## Work task:
Copy the entries without a single change. Pictures should be dropped.

........

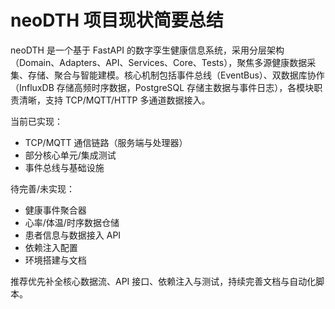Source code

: # neoDTH 项目现状简要总结

neoDTH 是一个基于 FastAPI 的数字孪生健康信息系统，采用分层架构（Domain、Adapters、API、Services、Core、Tests），聚焦多源健康数据采集、存储、聚合与智能建模。核心机制包括事件总线（EventBus）、双数据库协作（InfluxDB 存储高频时序数据，PostgreSQL 存储主数据与事件日志），各模块职责清晰，支持 TCP/MQTT/HTTP 多通道数据接入。

当前已实现：
- TCP/MQTT 通信链路（服务端与处理器）
- 部分核心单元/集成测试
- 事件总线与基础设施

待完善/未实现：
- 健康事件聚合器
- 心率/体温/时序数据仓储
- 患者信息与数据接入 API
- 依赖注入配置
- 环境搭建与文档

推荐优先补全核心数据流、API 接口、依赖注入与测试，持续完善文档与自动化脚本。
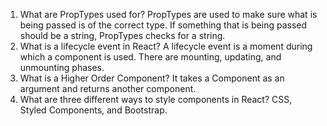 1.  What are PropTypes used for?
PropTypes are used to make sure what is being passed is of the correct type. If something that is being passed should be a string, PropTypes checks for a string.
2.  What is a lifecycle event in React?
A lifecycle event is a moment during which a component is used. There are mounting, updating, and unmounting phases.
3.  What is a Higher Order Component?
It takes a Component as an argument and returns another component.
4.  What are three different ways to style components in React?
CSS, Styled Components, and Bootstrap.
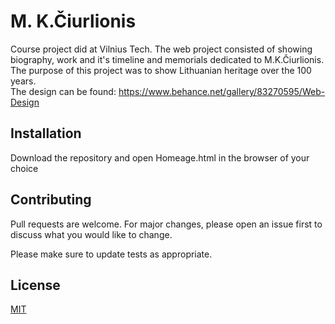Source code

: # M. K.Čiurlionis

Course project did at Vilnius Tech.
The web project consisted of showing biography, work and it's timeline and memorials dedicated to M.K.Čiurlionis. The purpose of this project was to show Lithuanian heritage over the 100 years.\
The design can be found: https://www.behance.net/gallery/83270595/Web-Design

## Installation

Download the repository and open Homeage.html in the browser of your choice 

## Contributing

Pull requests are welcome. For major changes, please open an issue first to discuss what you would like to change.

Please make sure to update tests as appropriate.

## License
[MIT](https://choosealicense.com/licenses/mit/)
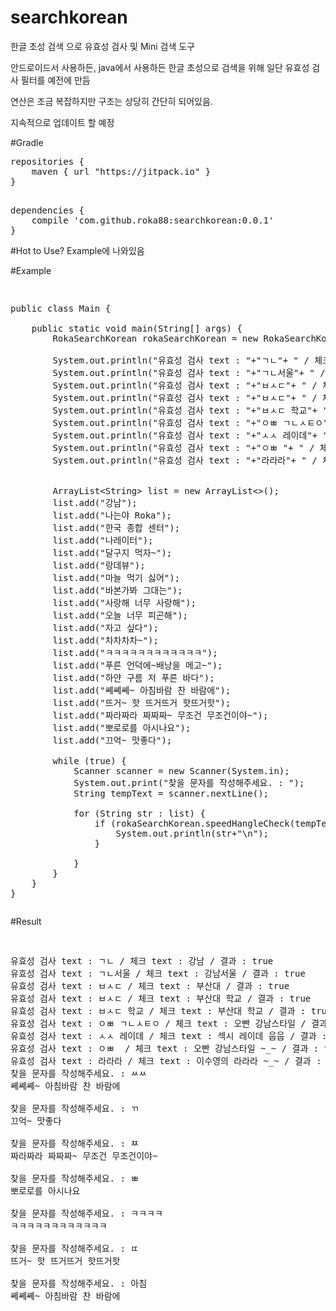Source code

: # searchkorean
한글 초성 검색 으로 유효성 검사 및 Mini 검색 도구

안드로이드서 사용하든, java에서 사용하든 한글 초성으로 검색을 위해 일단 유효성 검사 필터를 예전에 만듬

연산은 조금 복잡하지만 구조는 상당히 간단히 되어있음.

지속적으로 업데이트 할 예정

#Gradle
<pre>
repositories {
    maven { url "https://jitpack.io" }
}

</pre>

<pre>
dependencies {
    compile 'com.github.roka88:searchkorean:0.0.1'
}
</pre>

#Hot to Use?
Example에 나와있음

#Example
<pre><xmp>
public class Main {

    public static void main(String[] args) {
	    RokaSearchKorean rokaSearchKorean = new RokaSearchKorean();

        System.out.println("유효성 검사 text : "+"ㄱㄴ"+ " / 체크 text : "+"강남"+" / 결과 : "+rokaSearchKorean.speedHangleCheck("ㄱㄴ", "강남"));
        System.out.println("유효성 검사 text : "+"ㄱㄴ서울"+ " / 체크 text : "+"강남서울"+" / 결과 : "+rokaSearchKorean.speedHangleCheck("ㄱㄴ서울", "강남서울"));
        System.out.println("유효성 검사 text : "+"ㅂㅅㄷ"+ " / 체크 text : "+"부산대"+" / 결과 : "+rokaSearchKorean.speedHangleCheck("ㅂㅅㄷ", "부산대"));
        System.out.println("유효성 검사 text : "+"ㅂㅅㄷ"+ " / 체크 text : "+"부산대 학교"+" / 결과 : "+rokaSearchKorean.speedHangleCheck("ㅂㅅㄷ", "부산대 학교"));
        System.out.println("유효성 검사 text : "+"ㅂㅅㄷ 학교"+ " / 체크 text : "+"부산대 학교"+" / 결과 : "+rokaSearchKorean.speedHangleCheck("ㅂㅅㄷ 학교", "부산대 학교"));
        System.out.println("유효성 검사 text : "+"ㅇㅃ ㄱㄴㅅㅌㅇ"+ " / 체크 text : "+"오빤 강남스타일"+" / 결과 : "+rokaSearchKorean.speedHangleCheck("ㅇㅃ ㄱㄴㅅㅌㅇ", "오빤 강남스타일"));
        System.out.println("유효성 검사 text : "+"ㅅㅅ 레이데"+ " / 체크 text : "+"섹시 레이데 웁웁"+" / 결과 : "+rokaSearchKorean.speedHangleCheck("ㅅㅅ 레이데", "섹시 레이데 웁웁"));
        System.out.println("유효성 검사 text : "+"ㅇㅃ "+ " / 체크 text : "+"오빤 강남스타일 ~_~"+" / 결과 : "+rokaSearchKorean.speedHangleCheck("ㅇㅃ", "오빤 강남스타일 ~_~"));
        System.out.println("유효성 검사 text : "+"라라라"+ " / 체크 text : "+"이수영의 라라라 ~_~"+" / 결과 : "+rokaSearchKorean.speedHangleCheck("라라라", "이수영의 라라라 ~_~"));


        ArrayList<String> list = new ArrayList<>();
        list.add("강남");
        list.add("나는야 Roka");
        list.add("한국 종합 센터");
        list.add("나레이터");
        list.add("달구지 먹자~");
        list.add("랑데뷰");
        list.add("마늘 먹기 싫어");
        list.add("바본가봐 그대는");
        list.add("사랑해 너무 사랑해");
        list.add("오늘 너무 피곤해");
        list.add("자고 싶다");
        list.add("차차차차~");
        list.add("ㅋㅋㅋㅋㅋㅋㅋㅋㅋㅋㅋㅋ");
        list.add("푸른 언덕에~배낭을 메고~");
        list.add("하얀 구름 저 푸른 바다");
        list.add("쎼쎼쎼~ 아침바람 찬 바람에");
        list.add("뜨거~ 핫 뜨거뜨거 핫뜨거핫");
        list.add("짜라짜라 짜짜짜~ 무조건 무조건이야~");
        list.add("뽀로로를 아시나요");
        list.add("끄억~ 맛좋다");

        while (true) {
            Scanner scanner = new Scanner(System.in);
            System.out.print("찾을 문자를 작성해주세요. : ");
            String tempText = scanner.nextLine();

            for (String str : list) {
                if (rokaSearchKorean.speedHangleCheck(tempText, str)) {
                    System.out.println(str+"\n");
                }

            }
        }
    }
}
</xmp></pre>


#Result
<pre><xmp>
유효성 검사 text : ㄱㄴ / 체크 text : 강남 / 결과 : true
유효성 검사 text : ㄱㄴ서울 / 체크 text : 강남서울 / 결과 : true
유효성 검사 text : ㅂㅅㄷ / 체크 text : 부산대 / 결과 : true
유효성 검사 text : ㅂㅅㄷ / 체크 text : 부산대 학교 / 결과 : true
유효성 검사 text : ㅂㅅㄷ 학교 / 체크 text : 부산대 학교 / 결과 : true
유효성 검사 text : ㅇㅃ ㄱㄴㅅㅌㅇ / 체크 text : 오빤 강남스타일 / 결과 : true
유효성 검사 text : ㅅㅅ 레이데 / 체크 text : 섹시 레이데 웁웁 / 결과 : true
유효성 검사 text : ㅇㅃ  / 체크 text : 오빤 강남스타일 ~_~ / 결과 : true
유효성 검사 text : 라라라 / 체크 text : 이수영의 라라라 ~_~ / 결과 : true
찾을 문자를 작성해주세요. : ㅆㅆ
쎼쎼쎼~ 아침바람 찬 바람에

찾을 문자를 작성해주세요. : ㄲ
끄억~ 맛좋다

찾을 문자를 작성해주세요. : ㅉ
짜라짜라 짜짜짜~ 무조건 무조건이야~

찾을 문자를 작성해주세요. : ㅃ
뽀로로를 아시나요

찾을 문자를 작성해주세요. : ㅋㅋㅋㅋ
ㅋㅋㅋㅋㅋㅋㅋㅋㅋㅋㅋㅋ

찾을 문자를 작성해주세요. : ㄸ
뜨거~ 핫 뜨거뜨거 핫뜨거핫

찾을 문자를 작성해주세요. : 아침
쎼쎼쎼~ 아침바람 찬 바람에
</xmp></pre>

........

## Task answer:
Source code

: # neoDTH 项目现状简要总结

neoDTH 是一个基于 FastAPI 的数字孪生健康信息系统，采用分层架构（Domain、Adapters、API、Services、Core、Tests），聚焦多源健康数据采集、存储、聚合与智能建模。核心机制包括事件总线（EventBus）、双数据库协作（InfluxDB 存储高频时序数据，PostgreSQL 存储主数据与事件日志），各模块职责清晰，支持 TCP/MQTT/HTTP 多通道数据接入。

当前已实现：
- TCP/MQTT 通信链路（服务端与处理器）
- 部分核心单元/集成测试
- 事件总线与基础设施

待完善/未实现：
- 健康事件聚合器
- 心率/体温/时序数据仓储
- 患者信息与数据接入 API
- 依赖注入配置
- 环境搭建与文档

推荐优先补全核心数据流、API 接口、依赖注入与测试，持续完善文档与自动化脚本。
 1.  What are PropTypes used for?
PropTypes are used to make sure what is being passed is of the correct type. If something that is being passed should be a string, PropTypes checks for a string.
2.  What is a lifecycle event in React?
A lifecycle event is a moment during which a component is used. There are mounting, updating, and unmounting phases.
3.  What is a Higher Order Component?
It takes a Component as an argument and returns another component.
4.  What are three different ways to style components in React?
CSS, Styled Components, and Bootstrap.
Source code

: # M. K.Čiurlionis

Course project did at Vilnius Tech.
The web project consisted of showing biography, work and it's timeline and memorials dedicated to M.K.Čiurlionis. The purpose of this project was to show Lithuanian heritage over the 100 years.\
The design can be found: https://www.behance.net/gallery/83270595/Web-Design

## Installation

Download the repository and open Homeage.html in the browser of your choice 

## Contributing

Pull requests are welcome. For major changes, please open an issue first to discuss what you would like to change.

Please make sure to update tests as appropriate.

## License
[MIT](https://choosealicense.com/licenses/mit/)
Source code

: # searchkorean
한글 초성 검색 으로 유효성 검사 및 Mini 검색 도구

안드로이드서 사용하든, java에서 사용하든 한글 초성으로 검색을 위해 일단 유효성 검사 필터를 예전에 만듬

연산은 조금 복잡하지만 구조는 상당히 간단히 되어있음.

지속적으로 업데이트 할 예정

#Gradle
<pre>
repositories {
    maven { url "https://jitpack.io" }
}

</pre>

<pre>
dependencies {
    compile 'com.github.roka88:searchkorean:0.0.1'
}
</pre>

#Hot to Use?
Example에 나와있음

#Example
<pre><xmp>
public class Main {

    public static void main(String[] args) {
	    RokaSearchKorean rokaSearchKorean = new RokaSearchKorean();

        System.out.println("유효성 검사 text : "+"ㄱㄴ"+ " / 체크 text : "+"강남"+" / 결과 : "+rokaSearchKorean.speedHangleCheck("ㄱㄴ", "강남"));
        System.out.println("유효성 검사 text : "+"ㄱㄴ서울"+ " / 체크 text : "+"강남서울"+" / 결과 : "+rokaSearchKorean.speedHangleCheck("ㄱㄴ서울", "강남서울"));
        System.out.println("유효성 검사 text : "+"ㅂㅅㄷ"+ " / 체크 text : "+"부산대"+" / 결과 : "+rokaSearchKorean.speedHangleCheck("ㅂㅅㄷ", "부산대"));
        System.out.println("유효성 검사 text : "+"ㅂㅅㄷ"+ " / 체크 text : "+"부산대 학교"+" / 결과 : "+rokaSearchKorean.speedHangleCheck("ㅂㅅㄷ", "부산대 학교"));
        System.out.println("유효성 검사 text : "+"ㅂㅅㄷ 학교"+ " / 체크 text : "+"부산대 학교"+" / 결과 : "+rokaSearchKorean.speedHangleCheck("ㅂㅅㄷ 학교", "부산대 학교"));
        System.out.println("유효성 검사 text : "+"ㅇㅃ ㄱㄴㅅㅌㅇ"+ " / 체크 text : "+"오빤 강남스타일"+" / 결과 : "+rokaSearchKorean.speedHangleCheck("ㅇㅃ ㄱㄴㅅㅌㅇ", "오빤 강남스타일"));
        System.out.println("유효성 검사 text : "+"ㅅㅅ 레이데"+ " / 체크 text : "+"섹시 레이데 웁웁"+" / 결과 : "+rokaSearchKorean.speedHangleCheck("ㅅㅅ 레이데", "섹시 레이데 웁웁"));
        System.out.println("유효성 검사 text : "+"ㅇㅃ "+ " / 체크 text : "+"오빤 강남스타일 ~_~"+" / 결과 : "+rokaSearchKorean.speedHangleCheck("ㅇㅃ", "오빤 강남스타일 ~_~"));
        System.out.println("유효성 검사 text : "+"라라라"+ " / 체크 text : "+"이수영의 라라라 ~_~"+" / 결과 : "+rokaSearchKorean.speedHangleCheck("라라라", "이수영의 라라라 ~_~"));


        ArrayList<String> list = new ArrayList<>();
        list.add("강남");
        list.add("나는야 Roka");
        list.add("한국 종합 센터");
        list.add("나레이터");
        list.add("달구지 먹자~");
        list.add("랑데뷰");
        list.add("마늘 먹기 싫어");
        list.add("바본가봐 그대는");
        list.add("사랑해 너무 사랑해");
        list.add("오늘 너무 피곤해");
        list.add("자고 싶다");
        list.add("차차차차~");
        list.add("ㅋㅋㅋㅋㅋㅋㅋㅋㅋㅋㅋㅋ");
        list.add("푸른 언덕에~배낭을 메고~");
        list.add("하얀 구름 저 푸른 바다");
        list.add("쎼쎼쎼~ 아침바람 찬 바람에");
        list.add("뜨거~ 핫 뜨거뜨거 핫뜨거핫");
        list.add("짜라짜라 짜짜짜~ 무조건 무조건이야~");
        list.add("뽀로로를 아시나요");
        list.add("끄억~ 맛좋다");

        while (true) {
            Scanner scanner = new Scanner(System.in);
            System.out.print("찾을 문자를 작성해주세요. : ");
            String tempText = scanner.nextLine();

            for (String str : list) {
                if (rokaSearchKorean.speedHangleCheck(tempText, str)) {
                    System.out.println(str+"\n");
                }

            }
        }
    }
}
</xmp></pre>


#Result
<pre><xmp>
유효성 검사 text : ㄱㄴ / 체크 text : 강남 / 결과 : true
유효성 검사 text : ㄱㄴ서울 / 체크 text : 강남서울 / 결과 : true
유효성 검사 text : ㅂㅅㄷ / 체크 text : 부산대 / 결과 : true
유효성 검사 text : ㅂㅅㄷ / 체크 text : 부산대 학교 / 결과 : true
유효성 검사 text : ㅂㅅㄷ 학교 / 체크 text : 부산대 학교 / 결과 : true
유효성 검사 text : ㅇㅃ ㄱㄴㅅㅌㅇ / 체크 text : 오빤 강남스타일 / 결과 : true
유효성 검사 text : ㅅㅅ 레이데 / 체크 text : 섹시 레이데 웁웁 / 결과 : true
유효성 검사 text : ㅇㅃ  / 체크 text : 오빤 강남스타일 ~_~ / 결과 : true
유효성 검사 text : 라라라 / 체크 text : 이수영의 라라라 ~_~ / 결과 : true
찾을 문자를 작성해주세요. : ㅆㅆ
쎼쎼쎼~ 아침바람 찬 바람에

찾을 문자를 작성해주세요. : ㄲ
끄억~ 맛좋다

찾을 문자를 작성해주세요. : ㅉ
짜라짜라 짜짜짜~ 무조건 무조건이야~

찾을 문자를 작성해주세요. : ㅃ
뽀로로를 아시나요

찾을 문자를 작성해주세요. : ㅋㅋㅋㅋ
ㅋㅋㅋㅋㅋㅋㅋㅋㅋㅋㅋㅋ

찾을 문자를 작성해주세요. : ㄸ
뜨거~ 핫 뜨거뜨거 핫뜨거핫

찾을 문자를 작성해주세요. : 아침
쎼쎼쎼~ 아침바람 찬 바람에
</xmp></pre>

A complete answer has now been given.